# Does anyone here understand LABS software? Please!?!



## ulrichburke2 (Feb 18, 2021)

Dear Anyone.

When I first downloaded LABS, I thought it was easy. It's got 16 channels. My DAW's got 16 channels. So obviously I line up 16 of my channels with its 16 channels, shove an instrument on each and away I go. 

Er - no. This LABS thing is an absolute frickin' nightmare. For starters, after trying for 6 hours to line up my channels with its channels, I'm pretty sure the thing's monotimbral DESPITE having a list of 16 channels on it. So what the heck are all the other channels in it for if you can't put instruments on them? Which leads me to point 2.

You don't seem able to take instruments OUT of LABS. Which means, if the thing's monotimbral, if you wanted to use - say - 11 LABS instruments you'd have to have 11 instances of LABS going, am I right? But as you can't - or don't seem able to - choose which instruments you want, if you'd got 16 instruments in there that would be 176 instruments loaded just to use 11 of them!! How much memory do these people think you've got!?! Which brings me onto the THIRD point, closely associated with this.

The BBC Orchestra you get for it. As it's an orchestra, there's a bunch of instruments in it all at once. As LABS isn't multitimbral, every time you wanted to use ONE different BBC Orchestral instrument you'd have to load a new instance of LABS am I right? BUT - you've got all the other instruments in there as well because there doesn't seem to be a way to JUST have the BBC library in it, not all the other instruments. 

So how the heck do you make sure you've got enough space in LABS for all the BBC instruments? I mean if you've got - say - 14 other instruments and you can't just select which ones you want to use, that's 14 instruments PLUS the BBC Orchestra in there. Which means you can't really even USE the BBC Orchestra because there's flat no space to unless you delete other instruments to give yourself more channels, am I right? 

SURELY I'm wrong with the above somewhere. SURELY nobody at a big firm like Spitfire could design a player so badly that you can't even choose what instruments you want in it and that you have to have mega-gigs of RAM to use purely to house a ton of instrument samples you're not even USING!?!

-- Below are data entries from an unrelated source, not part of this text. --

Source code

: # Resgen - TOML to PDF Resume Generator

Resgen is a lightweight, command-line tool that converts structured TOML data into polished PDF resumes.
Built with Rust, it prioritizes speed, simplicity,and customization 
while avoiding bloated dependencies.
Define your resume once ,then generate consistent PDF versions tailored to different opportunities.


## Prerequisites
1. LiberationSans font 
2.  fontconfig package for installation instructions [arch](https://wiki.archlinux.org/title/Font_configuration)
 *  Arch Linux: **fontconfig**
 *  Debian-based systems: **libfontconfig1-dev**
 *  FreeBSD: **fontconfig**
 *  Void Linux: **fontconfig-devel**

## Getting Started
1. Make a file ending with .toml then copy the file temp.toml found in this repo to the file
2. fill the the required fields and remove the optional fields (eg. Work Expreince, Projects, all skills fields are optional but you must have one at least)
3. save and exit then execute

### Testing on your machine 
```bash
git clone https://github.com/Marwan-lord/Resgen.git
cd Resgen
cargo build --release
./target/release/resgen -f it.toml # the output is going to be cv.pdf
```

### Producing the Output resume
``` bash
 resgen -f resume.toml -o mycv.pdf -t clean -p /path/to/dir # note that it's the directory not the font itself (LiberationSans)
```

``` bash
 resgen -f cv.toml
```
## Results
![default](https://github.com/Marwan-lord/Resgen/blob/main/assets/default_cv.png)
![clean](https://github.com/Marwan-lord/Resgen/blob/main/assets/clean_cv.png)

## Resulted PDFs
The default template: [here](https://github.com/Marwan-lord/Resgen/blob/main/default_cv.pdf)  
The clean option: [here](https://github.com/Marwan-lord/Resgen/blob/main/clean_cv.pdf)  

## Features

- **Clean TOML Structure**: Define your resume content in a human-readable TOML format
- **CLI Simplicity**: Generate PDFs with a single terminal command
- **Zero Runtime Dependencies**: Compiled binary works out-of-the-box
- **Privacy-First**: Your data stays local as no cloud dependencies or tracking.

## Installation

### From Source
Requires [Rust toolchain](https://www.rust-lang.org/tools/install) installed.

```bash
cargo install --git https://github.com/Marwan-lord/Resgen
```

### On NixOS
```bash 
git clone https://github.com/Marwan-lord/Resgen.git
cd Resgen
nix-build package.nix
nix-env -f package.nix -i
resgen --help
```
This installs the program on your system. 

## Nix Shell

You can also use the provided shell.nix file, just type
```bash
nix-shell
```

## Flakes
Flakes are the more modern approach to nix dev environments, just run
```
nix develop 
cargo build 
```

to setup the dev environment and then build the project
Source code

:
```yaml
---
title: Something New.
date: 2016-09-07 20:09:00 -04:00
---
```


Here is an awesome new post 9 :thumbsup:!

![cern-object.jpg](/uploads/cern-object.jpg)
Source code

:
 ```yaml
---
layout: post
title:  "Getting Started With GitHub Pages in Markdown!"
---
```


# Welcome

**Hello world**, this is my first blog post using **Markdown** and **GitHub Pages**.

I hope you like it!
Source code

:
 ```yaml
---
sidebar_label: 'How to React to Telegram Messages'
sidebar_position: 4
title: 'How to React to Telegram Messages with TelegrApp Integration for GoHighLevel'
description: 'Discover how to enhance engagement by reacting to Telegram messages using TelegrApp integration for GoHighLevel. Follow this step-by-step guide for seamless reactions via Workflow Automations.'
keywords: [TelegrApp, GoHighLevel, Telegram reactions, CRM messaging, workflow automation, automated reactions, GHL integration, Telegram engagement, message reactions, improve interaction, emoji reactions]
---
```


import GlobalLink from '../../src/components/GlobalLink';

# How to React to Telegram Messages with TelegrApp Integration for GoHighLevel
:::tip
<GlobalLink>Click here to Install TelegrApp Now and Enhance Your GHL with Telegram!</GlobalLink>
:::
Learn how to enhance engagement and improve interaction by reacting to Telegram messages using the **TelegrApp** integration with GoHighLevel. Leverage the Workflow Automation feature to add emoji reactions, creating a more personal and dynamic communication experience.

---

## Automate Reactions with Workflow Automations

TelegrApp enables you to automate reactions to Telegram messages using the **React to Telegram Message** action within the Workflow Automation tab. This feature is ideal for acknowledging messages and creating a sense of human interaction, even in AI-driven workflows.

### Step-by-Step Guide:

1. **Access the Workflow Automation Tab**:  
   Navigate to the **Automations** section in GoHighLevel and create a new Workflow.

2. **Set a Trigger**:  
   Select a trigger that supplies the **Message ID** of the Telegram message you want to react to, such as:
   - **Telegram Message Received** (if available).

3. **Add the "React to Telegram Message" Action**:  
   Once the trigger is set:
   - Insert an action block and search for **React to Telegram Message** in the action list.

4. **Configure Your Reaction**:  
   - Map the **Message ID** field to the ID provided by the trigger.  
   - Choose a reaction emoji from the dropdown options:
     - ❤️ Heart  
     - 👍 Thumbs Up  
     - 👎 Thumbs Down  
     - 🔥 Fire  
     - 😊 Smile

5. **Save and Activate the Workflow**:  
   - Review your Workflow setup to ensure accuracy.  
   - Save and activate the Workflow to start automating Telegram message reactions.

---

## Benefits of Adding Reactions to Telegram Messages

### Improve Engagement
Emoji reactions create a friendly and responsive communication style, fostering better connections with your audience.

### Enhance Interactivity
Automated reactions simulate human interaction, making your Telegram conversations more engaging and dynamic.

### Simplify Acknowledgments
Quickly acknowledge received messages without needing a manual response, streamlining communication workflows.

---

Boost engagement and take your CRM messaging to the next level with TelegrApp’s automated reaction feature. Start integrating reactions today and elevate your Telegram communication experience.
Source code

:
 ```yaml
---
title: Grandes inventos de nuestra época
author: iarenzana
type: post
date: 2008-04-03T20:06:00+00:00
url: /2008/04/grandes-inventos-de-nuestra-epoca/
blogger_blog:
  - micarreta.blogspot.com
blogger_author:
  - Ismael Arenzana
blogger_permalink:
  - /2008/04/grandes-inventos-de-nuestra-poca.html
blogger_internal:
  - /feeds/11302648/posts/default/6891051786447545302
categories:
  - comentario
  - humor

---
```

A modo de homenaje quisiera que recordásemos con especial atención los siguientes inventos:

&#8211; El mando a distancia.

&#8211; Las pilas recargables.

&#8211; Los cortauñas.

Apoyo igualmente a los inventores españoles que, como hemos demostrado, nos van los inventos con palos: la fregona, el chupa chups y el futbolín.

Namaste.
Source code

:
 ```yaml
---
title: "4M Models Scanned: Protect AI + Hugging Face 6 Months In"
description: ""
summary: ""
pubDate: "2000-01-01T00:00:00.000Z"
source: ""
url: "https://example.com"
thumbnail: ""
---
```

I want to use LABS, not just cos it's free but because I love some of the sounds. But all the above business with the player's making it impossible to use - with everything loaded at once, multiple times over (for more than one instance of Labs!) and you not even being able to select which instruments from the BBC Orch. you want to use cos there's not enough channels in LABS to show them all AS WELL AS all the other instruments - how the heck are you supposed to be able to use the thing?

Please don't tell me to read the manual - I can't find one anywhere. And there's no help screens - F1 does nada. And I can't find any 'First Time User' info. on the Spitfire site (though no doubt someone'll tell me!) 

Sheesh - been fighting this player for ELEVEN HOURS STRAIGHT!! Think I'm having a break after finishing typing this! 


Yours puzzledly

Chris.


----------



## milford59 (Feb 22, 2021)

Does this help ?

https://www.spitfireaudio.com/info/faq/labs/


----------



## Heizenhaus (Feb 22, 2021)

Eleven Hours? Sheesh. I don't have BBCSO, but the "normal" LABS is monotimbral. One instrument per LABS instance. But if your DAW supports it, you can put multiple instances of LABS on the same track and address the different instruments with the separate MIDI channels. And after that you can just put additional LABS on your next track and so on. You could also put only one instance of LABS on one track and another instance of LABS on the next track, but have your MIDI for up to 16 instruments all on a whole other track and route it accordingly using the MIDI channels.


----------



## MauroPantin (Feb 22, 2021)

Hi Chris. LABS is monotimbral as far as I know. Same applies for BBC as well, so you're right on that front.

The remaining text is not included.